To tilt the global oil game on its axis, China, the world's largest oil importer, launched the long-awaited crude futures contract in March 2018. Since then, trade volumes have bypassed other crude futures, such as those that the Dubai Mercantile Exchange (DME) launched in 2007, though it is far from catching up with the global benchmarks, US West Texas Intermediate (WIT) and London's Brent.
(Photo: CGTN)
Analysts have flagged storage costs for buyers to transport the crude from tanks to their refinery as one of the problems that traders could face in the delivery mechanism of the INE contract.
The five companies include Chinaoil, Unipec, CNPC Fuel Oil, Zhenhua Oil and an unidentified private firm, according to the newspaper China Securities Journal.
Unipec, the trading arm of Asia's largest refiner Sinopec Corp, will deliver 201,000 barrels of Iraq's Basra Light crude to Sinopec-operated storage tanks at Ceze Island of eastern China's Zhejiang province.

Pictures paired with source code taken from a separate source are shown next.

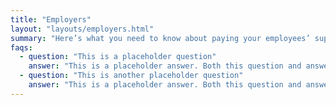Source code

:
 ```yaml
---
title: "Employers"
layout: "layouts/employers.html"
summary: "Here’s what you need to know about paying your employees’ super."
faqs:
  - question: "This is a placeholder question"
    answer: "This is a placeholder answer. Both this question and answer should come from our Knowledge Base."
  - question: "This is another placeholder question"
    answer: "This is a placeholder answer. Both this question and answer should come from our Knowledge Base."
---
```

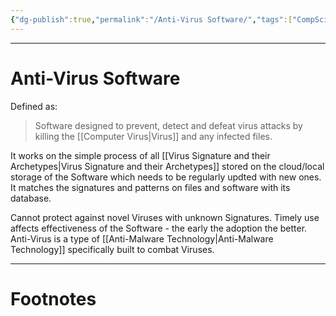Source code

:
 ```yaml
---
{"dg-publish":true,"permalink":"/Anti-Virus Software/","tags":["CompSci","CyberSec"]}
---
```



---
# Anti-Virus Software
Defined as:
> Software designed to prevent, detect and defeat virus attacks by killing the [[Computer Virus\|Virus]] and any infected files.

It works on the simple process of all [[Virus Signature and their Archetypes\|Virus Signature and their Archetypes]] stored on the cloud/local storage of the Software which needs to be regularly updted with new ones. It matches the signatures and patterns on files and software with its database.

Cannot protect against novel Viruses with unknown Signatures. Timely use affects effectiveness of the Software - the early the adoption the better.
Anti-Virus is a type of [[Anti-Malware Technology\|Anti-Malware Technology]] specifically built to combat Viruses.

---
# Footnotes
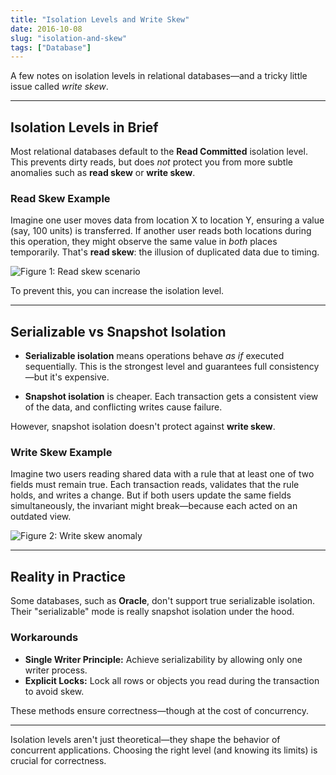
 ```yaml
---
title: "Isolation Levels and Write Skew"
date: 2016-10-08
slug: "isolation-and-skew"
tags: ["Database"]
---
```


A few notes on isolation levels in relational databases—and a tricky little issue called *write skew*.

---

## Isolation Levels in Brief

Most relational databases default to the **Read Committed** isolation level. This prevents dirty reads, but does *not* protect you from more subtle anomalies such as **read skew** or **write skew**.

### Read Skew Example

Imagine one user moves data from location X to location Y, ensuring a value (say, 100 units) is transferred. If another user reads both locations during this operation, they might observe the same value in *both* places temporarily. That's **read skew**: the illusion of duplicated data due to timing.

![Figure 1: Read skew scenario](/images/read-skew.png)

To prevent this, you can increase the isolation level.

---

## Serializable vs Snapshot Isolation

- **Serializable isolation** means operations behave *as if* executed sequentially. This is the strongest level and guarantees full consistency—but it's expensive.

- **Snapshot isolation** is cheaper. Each transaction gets a consistent view of the data, and conflicting writes cause failure.

However, snapshot isolation doesn't protect against **write skew**.

### Write Skew Example

Imagine two users reading shared data with a rule that at least one of two fields must remain true. Each transaction reads, validates that the rule holds, and writes a change. But if both users update the same fields simultaneously, the invariant might break—because each acted on an outdated view.

![Figure 2: Write skew anomaly](/images/write-skew.png)

---

## Reality in Practice

Some databases, such as **Oracle**, don't support true serializable isolation. Their "serializable" mode is really snapshot isolation under the hood.

### Workarounds

- **Single Writer Principle:** Achieve serializability by allowing only one writer process.
- **Explicit Locks:** Lock all rows or objects you read during the transaction to avoid skew.

These methods ensure correctness—though at the cost of concurrency.

---

Isolation levels aren't just theoretical—they shape the behavior of concurrent applications. Choosing the right level (and knowing its limits) is crucial for correctness.

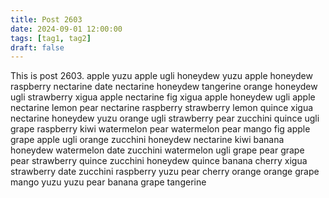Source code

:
 ```yaml
---
title: Post 2603
date: 2024-09-01 12:00:00
tags: [tag1, tag2]
draft: false
---
```

This is post 2603.
apple
yuzu
apple
ugli
honeydew
yuzu
apple
honeydew
raspberry
nectarine
date
nectarine
honeydew
tangerine
orange
honeydew
ugli
strawberry
xigua
apple
nectarine
fig
xigua
apple
honeydew
ugli
apple
nectarine
lemon
pear
nectarine
raspberry
strawberry
lemon
quince
xigua
nectarine
honeydew
yuzu
orange
ugli
strawberry
pear
zucchini
quince
ugli
grape
raspberry
kiwi
watermelon
pear
watermelon
pear
mango
fig
apple
grape
apple
ugli
orange
zucchini
honeydew
nectarine
kiwi
banana
honeydew
watermelon
date
zucchini
watermelon
ugli
grape
pear
grape
pear
strawberry
quince
zucchini
honeydew
quince
banana
cherry
xigua
strawberry
date
zucchini
raspberry
yuzu
pear
cherry
orange
orange
grape
mango
yuzu
yuzu
pear
banana
grape
tangerine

Chinaoil, the trading unit of China National Petroleum Corp (CNPC), is set to deliver 100,000 barrels of Oman crude to storage tanks in the northeastern city of Dalian. In June, Chinaoil moved about half a million barrels of Oman crude oil into storage in Dalian, owned and operated by CNPC, to prepare for an eventual delivery against the INE contract.
CNPC Fuel Oil, Zhenhua Oil and the unidentified firm will each deliver 100,000 barrels of Basra Light into a storage farm in the port of Zhanjiang, off the south China's Guangdong Province.
Among the three delivery points, only the Zhanjiang storage is a standalone facility with no pipelines to nearby refineries.
It is still not clear who will take the deliveries.